Go on the server, cd to his public_html directory, type ls, and paste the results here (or attach a screenshot).

[Lizard_king825]

tamar:

1.jpg
10.jpg
11.jpg
12.jpg
13.jpg
14.jpg
15.jpg
16.jpg
17.jpg
18.jpg
19.jpg
2.jpg
20.jpg
21.jpg
22.jpg
3.jpg
4.jpg
5.jpg
55A1a.jpg
55B1a.jpg
6.jpg
7.jpg
8.jpg
9.jpg
DSCF0001.jpg
DSCF0003.jpg
FORMgallery.htm
FORMgallery2.htm
SELL-BUY-U Cars
ab_onlineform.htm
about.htm
auction.htm
bidders.htm
blockerror.js
brochure.html
brochure1.html
broucher
broucher.html
cake.jpg
careers.htm
cgi-bin
clients.htm
consign vehicle pics.htm
consign.htm
contact.htm
copyright-allwebco.js
copyright.js
copyrightbak.js
corporatestyle.css
corvair3.jpg
dougs docs
flash
flash.txt
form.htm
gallery
gallery.htm
gallery2.htm
graphic-logo-index.html
graphic_logo-header.js
header.js
help.html
hotel.htm
hotel2.htm
hotel_clip_image002.jpg
hotel_clip_image003.jpg
index.htm
index.html
index1.htm
index1_files
indexback.htm
indexbak.htm
indextest.html
indextest1.html
indoor.htm
judgeform.htm
lake
links.htm
logo
logo.swf
menu.js
missing.html
mouseover.js
myform.htm
new docs
new pics
news.htm
nomination.htm
onlineform.htm
phone.js
picts
pop-closeup.js
readme.txt
rock_long_banner1.jpg
search1.js
search2.js
search3.js
search4.js
search5.js
search6.js
sellers.htm
service.htm
show car pics
showcar.htm
showcar2.htm
showcar3.htm
showcar4.htm
showcar5.htm
showcarinfo.htm
showcartest.html
slide.htm
slideshow
slideshow.js
slideshowauction.js
slideshowcontact.js
slideshowform.js
slideshowindoor.js
slideshowjudge.js
slideshowshow.js
slideshowthanks.js
slideshowvendors.js
testupload.htm
thanks-payment.htm
thanks.htm
thanksupload.htm
thatsanorder.htm
ticker.swf
ticker.xml
under constrution
upload

thanks

vendors.htm

[tamar]

Your client is using Gallery. I'm not sure if that's Coppermine Gallery or Gallery from menalto, but that is VERY likely to be the problem (and the former has been an issue for me in the past, so I'd bet it's Coppermine). I suggest that you get the latest patches immediately and delete all the files.

[Lizard_king825]

tamar:
Not sure if I understand what you are saying abuot my client using a Gallery?
coopermine or gallery from menalto?
can you explain what patches I will need etc please?
thanks

[tamar]

Lizard:

Go to your client's website:

http://www.domain.com/gallery

Determine what software it uses.

Click on the link on the bottom (which should say "Powered by Coppermine" or "Powered by Gallery" which should take your to one of the links that I am about to provide).

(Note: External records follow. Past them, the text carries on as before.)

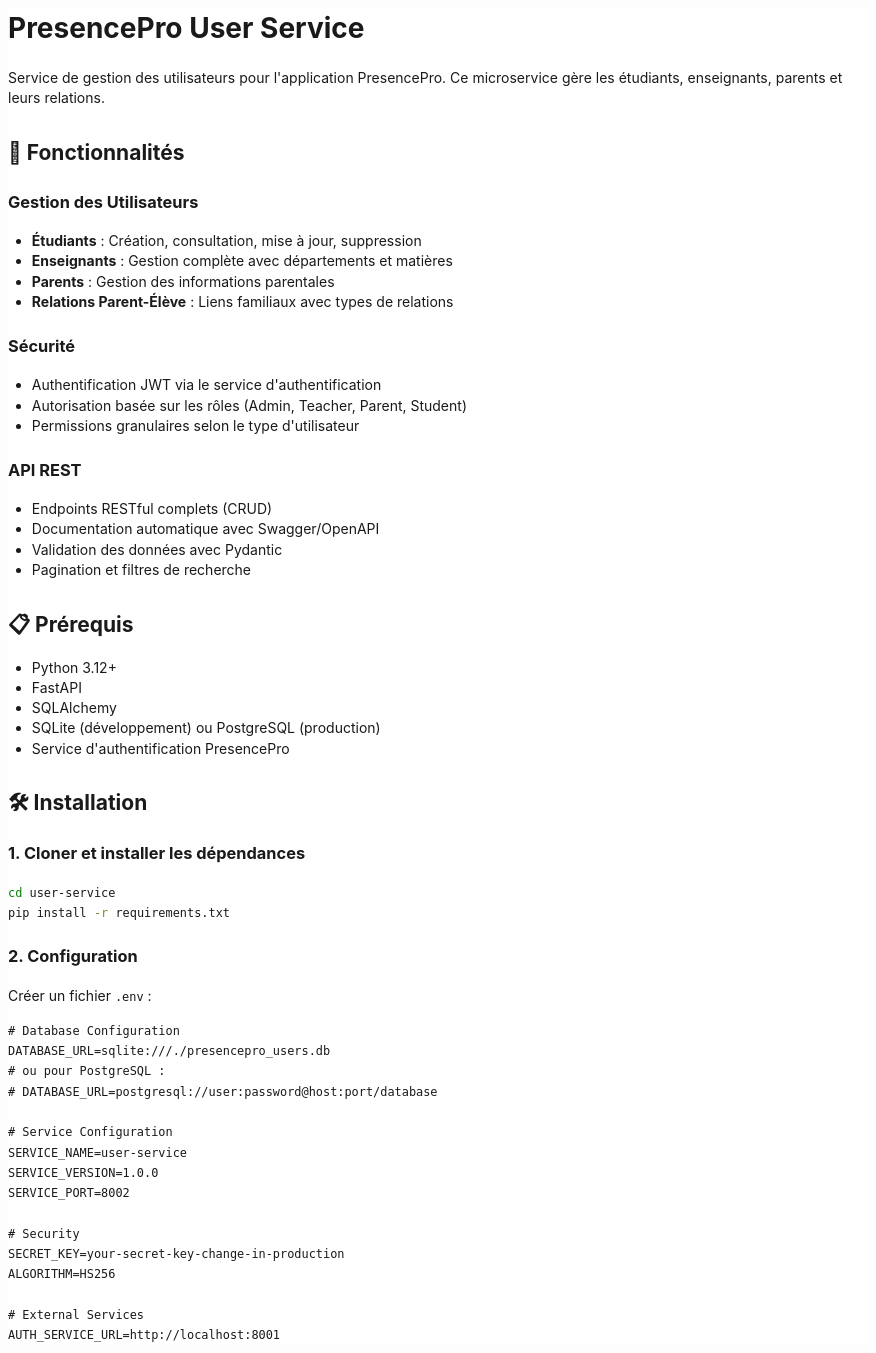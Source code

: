 # PresencePro User Service

Service de gestion des utilisateurs pour l'application PresencePro. Ce microservice gère les étudiants, enseignants, parents et leurs relations.

## 🚀 Fonctionnalités

### Gestion des Utilisateurs
- **Étudiants** : Création, consultation, mise à jour, suppression
- **Enseignants** : Gestion complète avec départements et matières
- **Parents** : Gestion des informations parentales
- **Relations Parent-Élève** : Liens familiaux avec types de relations

### Sécurité
- Authentification JWT via le service d'authentification
- Autorisation basée sur les rôles (Admin, Teacher, Parent, Student)
- Permissions granulaires selon le type d'utilisateur

### API REST
- Endpoints RESTful complets (CRUD)
- Documentation automatique avec Swagger/OpenAPI
- Validation des données avec Pydantic
- Pagination et filtres de recherche

## 📋 Prérequis

- Python 3.12+
- FastAPI
- SQLAlchemy
- SQLite (développement) ou PostgreSQL (production)
- Service d'authentification PresencePro

## 🛠️ Installation

### 1. Cloner et installer les dépendances

```bash
cd user-service
pip install -r requirements.txt
```

### 2. Configuration

Créer un fichier `.env` :

```env
# Database Configuration
DATABASE_URL=sqlite:///./presencepro_users.db
# ou pour PostgreSQL :
# DATABASE_URL=postgresql://user:password@host:port/database

# Service Configuration
SERVICE_NAME=user-service
SERVICE_VERSION=1.0.0
SERVICE_PORT=8002

# Security
SECRET_KEY=your-secret-key-change-in-production
ALGORITHM=HS256

# External Services
AUTH_SERVICE_URL=http://localhost:8001
```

Then follow the instructions for patching the applications to the latest version.

Coppermine: http://coppermine-gallery.net/index.php
Gallery: http://gallery.menalto.com/

By the way. I hate to be blunt, but as your role being a system administrator (as far as I can tell from what you've written so far), this stuff should be pretty easy to understand. If you are not sure -- even if there is a weak password -- you should enlist in the assistance of a company to secure your server for you. From your recent posts, it appears that the weak password was not the issue but rather that it was weak system administration on your part.